Task prompt: With pictures removed, the data below should be returned exactly.

Materials provided:

------------------------------------------------------------------------

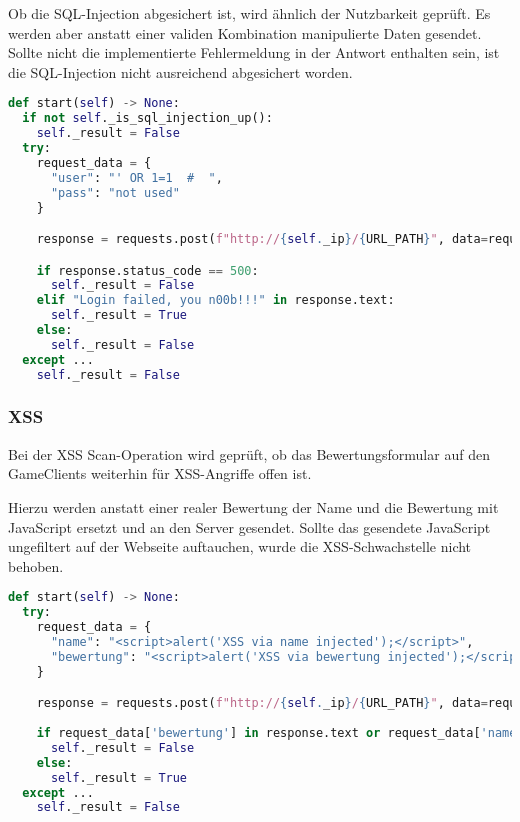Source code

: Ob die SQL-Injection abgesichert ist, wird ähnlich der Nutzbarkeit geprüft. Es werden aber anstatt einer validen Kombination manipulierte Daten gesendet. Sollte nicht die implementierte Fehlermeldung  in der Antwort enthalten sein, ist die SQL-Injection nicht ausreichend abgesichert worden.

\begin{lstlisting}[language=Python, frame=single, caption={Big Brother SQL-Injection Save}, captionpos=b, label={lst:bigbrother-sql-injection-save}]
def start(self) -> None:
  if not self._is_sql_injection_up():
    self._result = False
  try:
    request_data = {
      "user": "' OR 1=1  #  ",
      "pass": "not used"
    }

    response = requests.post(f"http://{self._ip}/{URL_PATH}", data=request_data)

    if response.status_code == 500:
      self._result = False
    elif "Login failed, you n00b!!!" in response.text:
      self._result = True
    else:
      self._result = False
  except ...
    self._result = False
\end{lstlisting}

\subsubsection{XSS}
Bei der XSS Scan-Operation wird geprüft, ob das Bewertungsformular auf den GameClients weiterhin für XSS-Angriffe offen ist.

Hierzu werden anstatt einer realer Bewertung der Name und die Bewertung mit JavaScript ersetzt und an den Server gesendet. Sollte das gesendete JavaScript ungefiltert auf der Webseite auftauchen, wurde die XSS-Schwachstelle nicht behoben.
\begin{lstlisting}[language=Python, frame=single, caption={Big Brother XSS Save}, captionpos=b, label={lst:bigbrother-xss-save}]
def start(self) -> None:
  try:
    request_data = {
      "name": "<script>alert('XSS via name injected');</script>",
      "bewertung": "<script>alert('XSS via bewertung injected');</script>"
    }

    response = requests.post(f"http://{self._ip}/{URL_PATH}", data=request_data)
    
    if request_data['bewertung'] in response.text or request_data['name'] in response.text:
      self._result = False
    else:
      self._result = True
  except ...
    self._result = False
\end{lstlisting}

------------------------------------------------------------------------

Exercise result:
Source code

: Ob die SQL-Injection abgesichert ist, wird ähnlich der Nutzbarkeit geprüft. Es werden aber anstatt einer validen Kombination manipulierte Daten gesendet. Sollte nicht die implementierte Fehlermeldung  in der Antwort enthalten sein, ist die SQL-Injection nicht ausreichend abgesichert worden.

\begin{lstlisting}[language=Python, frame=single, caption={Big Brother SQL-Injection Save}, captionpos=b, label={lst:bigbrother-sql-injection-save}]
def start(self) -> None:
  if not self._is_sql_injection_up():
    self._result = False
  try:
    request_data = {
      "user": "' OR 1=1  #  ",
      "pass": "not used"
    }

    response = requests.post(f"http://{self._ip}/{URL_PATH}", data=request_data)

    if response.status_code == 500:
      self._result = False
    elif "Login failed, you n00b!!!" in response.text:
      self._result = True
    else:
      self._result = False
  except ...
    self._result = False
\end{lstlisting}

\subsubsection{XSS}
Bei der XSS Scan-Operation wird geprüft, ob das Bewertungsformular auf den GameClients weiterhin für XSS-Angriffe offen ist.

Hierzu werden anstatt einer realer Bewertung der Name und die Bewertung mit JavaScript ersetzt und an den Server gesendet. Sollte das gesendete JavaScript ungefiltert auf der Webseite auftauchen, wurde die XSS-Schwachstelle nicht behoben.
\begin{lstlisting}[language=Python, frame=single, caption={Big Brother XSS Save}, captionpos=b, label={lst:bigbrother-xss-save}]
def start(self) -> None:
  try:
    request_data = {
      "name": "<script>alert('XSS via name injected');</script>",
      "bewertung": "<script>alert('XSS via bewertung injected');</script>"
    }

    response = requests.post(f"http://{self._ip}/{URL_PATH}", data=request_data)
    
    if request_data['bewertung'] in response.text or request_data['name'] in response.text:
      self._result = False
    else:
      self._result = True
  except ...
    self._result = False
\end{lstlisting}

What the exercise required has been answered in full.